We have one remaining divergence from vanilla 5.2.2, which I would really love to get rid of, which is a patch adding a __usedindex metamethod, which is invoked by our freezing mechanism. I have a limited understanding of how this works exactly, and the code it touches in lvm.c has changed (luaV_settable vs luaV_finishset). My colleague explained our setup a little on the list here a few decades ago:


Anyway, the thing we accomplished with this was to freeze the globals entirely, so that chunks (which are semi-trusted code) run independently, and cannot alter the global table, either directory or indirectly, and furthermore are not allowed to alter system packages by e.g. pointing math.abs at something else, either directly or indirectly.

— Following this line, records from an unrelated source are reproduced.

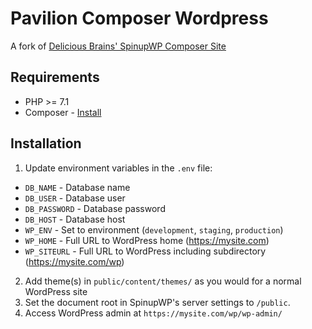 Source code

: # Pavilion Composer Wordpress

A fork of [Delicious Brains' SpinupWP Composer Site](https://github.com/deliciousbrains/spinupwp-composer-site)

## Requirements

* PHP >= 7.1
* Composer - [Install](https://getcomposer.org/doc/00-intro.md#installation-linux-unix-osx)

## Installation

1. Update environment variables in the `.env` file:
  * `DB_NAME` - Database name
  * `DB_USER` - Database user
  * `DB_PASSWORD` - Database password
  * `DB_HOST` - Database host
  * `WP_ENV` - Set to environment (`development`, `staging`, `production`)
  * `WP_HOME` - Full URL to WordPress home (https://mysite.com)
  * `WP_SITEURL` - Full URL to WordPress including subdirectory (https://mysite.com/wp)
2. Add theme(s) in `public/content/themes/` as you would for a normal WordPress site
3. Set the document root in SpinupWP's server settings to `/public`. 
4. Access WordPress admin at `https://mysite.com/wp/wp-admin/`



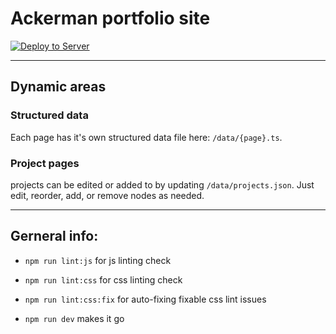 # Ackerman portfolio site

[![Deploy to Server](https://github.com/scottackerman/sjackerman.com/actions/workflows/deploy.yml/badge.svg)](https://github.com/scottackerman/sjackerman.com/actions/workflows/deploy.yml)

---

## Dynamic areas

### Structured data

Each page has it's own structured data file here: `/data/{page}.ts`.

### Project pages

projects can be edited or added to by updating `/data/projects.json`. Just edit, reorder, add, or remove nodes as needed.

---

## Gerneral info:

* `npm run lint:js` for js linting check

* `npm run lint:css` for css linting check

* `npm run lint:css:fix` for auto-fixing fixable css lint issues

* `npm run dev` makes it go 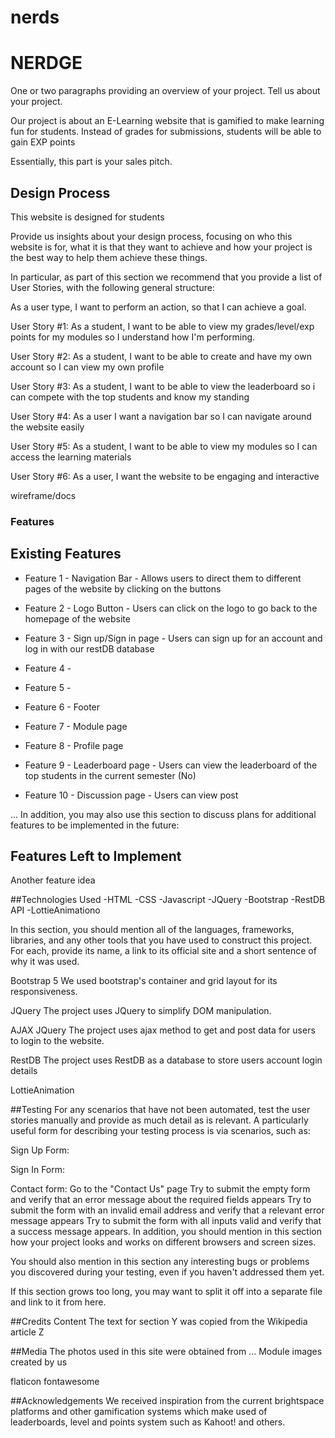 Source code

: # nerds

# NERDGE
One or two paragraphs providing an overview of your project. Tell us about your project.

Our project is about an E-Learning website that is gamified to make learning fun for students. Instead of grades for submissions, students will be able to gain EXP points 


Essentially, this part is your sales pitch.

## **Design Process**

This website is designed for students

Provide us insights about your design process, focusing on who this website is for, what it is that they want to achieve and how your project is the best way to help them achieve these things.


In particular, as part of this section we recommend that you provide a list of User Stories, with the following general structure:

As a user type, I want to perform an action, so that I can achieve a goal.

User Story #1:
As a student, I want to be able to view my grades/level/exp points for my modules so I understand how I'm performing.

User Story #2:
As a student, I want to be able to create and have my own account so I can view my own profile

User Story #3:
As a student, I want to be able to view the leaderboard so i can compete with the top students and know my standing

User Story #4:
As a user I want a navigation bar so I can navigate around the website easily

User Story #5:
As a student, I want to be able to view my modules so I can access the learning materials

User Story #6:
As a user, I want the website to be engaging and interactive 




wireframe/docs


### Features
## Existing Features
- Feature 1 - Navigation Bar - Allows users to direct them to different pages of the website by clicking on the buttons


- Feature 2 - Logo Button - Users can click on the logo to go back to the homepage of the website


- Feature 3 - Sign up/Sign in page - Users can sign up for an account and log in with our restDB database


- Feature 4 -    


- Feature 5 - 


- Feature 6 - Footer 


- Feature 7 - Module page


- Feature 8 - Profile page


- Feature 9 - Leaderboard page - Users can view the leaderboard of the top students in the current semester (No)


- Feature 10 - Discussion page - Users can view post



...
In addition, you may also use this section to discuss plans for additional features to be implemented in the future:

## Features Left to Implement
Another feature idea

##Technologies Used
-HTML
-CSS
-Javascript
-JQuery
-Bootstrap
-RestDB API
-LottieAnimationo


In this section, you should mention all of the languages, frameworks, libraries, and any other tools that you have used to construct this project. For each, provide its name, a link to its official site and a short sentence of why it was used.


Bootstrap 5
We used bootstrap's container and grid layout for its responsiveness.


JQuery
The project uses JQuery to simplify DOM manipulation.

AJAX JQuery
The project uses ajax method to get and post data for users to login to the website.

RestDB
The project uses RestDB as a database to store users account login details

LottieAnimation











##Testing
For any scenarios that have not been automated, test the user stories manually and provide as much detail as is relevant. A particularly useful form for describing your testing process is via scenarios, such as:

Sign Up Form:

Sign In Form:


Contact form:
Go to the "Contact Us" page
Try to submit the empty form and verify that an error message about the required fields appears
Try to submit the form with an invalid email address and verify that a relevant error message appears
Try to submit the form with all inputs valid and verify that a success message appears.
In addition, you should mention in this section how your project looks and works on different browsers and screen sizes.

You should also mention in this section any interesting bugs or problems you discovered during your testing, even if you haven't addressed them yet.

If this section grows too long, you may want to split it off into a separate file and link to it from here.

##Credits
Content
The text for section Y was copied from the Wikipedia article Z


##Media
The photos used in this site were obtained from ...
Module images created by us

flaticon
fontawesome


##Acknowledgements
We received inspiration from the current brightspace platforms and other gamification systems which make used of leaderboards, level and points system such as Kahoot! and others.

The problem you are running into here is that the global environment is no longer that special, it's just the first upvalue of a chunk. I can think of two approaches to get to your goal:

  1. Add some kind of 'flag' to the internal table structure that marks it as read_only, and disallow writing to them through regular access and through 'rawset', and block changing their metatables.
  2. Make lazy copies of the global environment while the semi-trusted script runs. The script should never be able to access the 'pristine' copy of the environment. Assuming that most scripts don't use more than a small percentage of the functions provided that may be a win.
#2 can be done in Lua, but it has way more overhead, and is probably not perfect.

I would look into #1 first, it's probably the approach with the lowest overhead. See if there is a way to add a read-only bit to the structure, and modify the interpreter to stop any writing.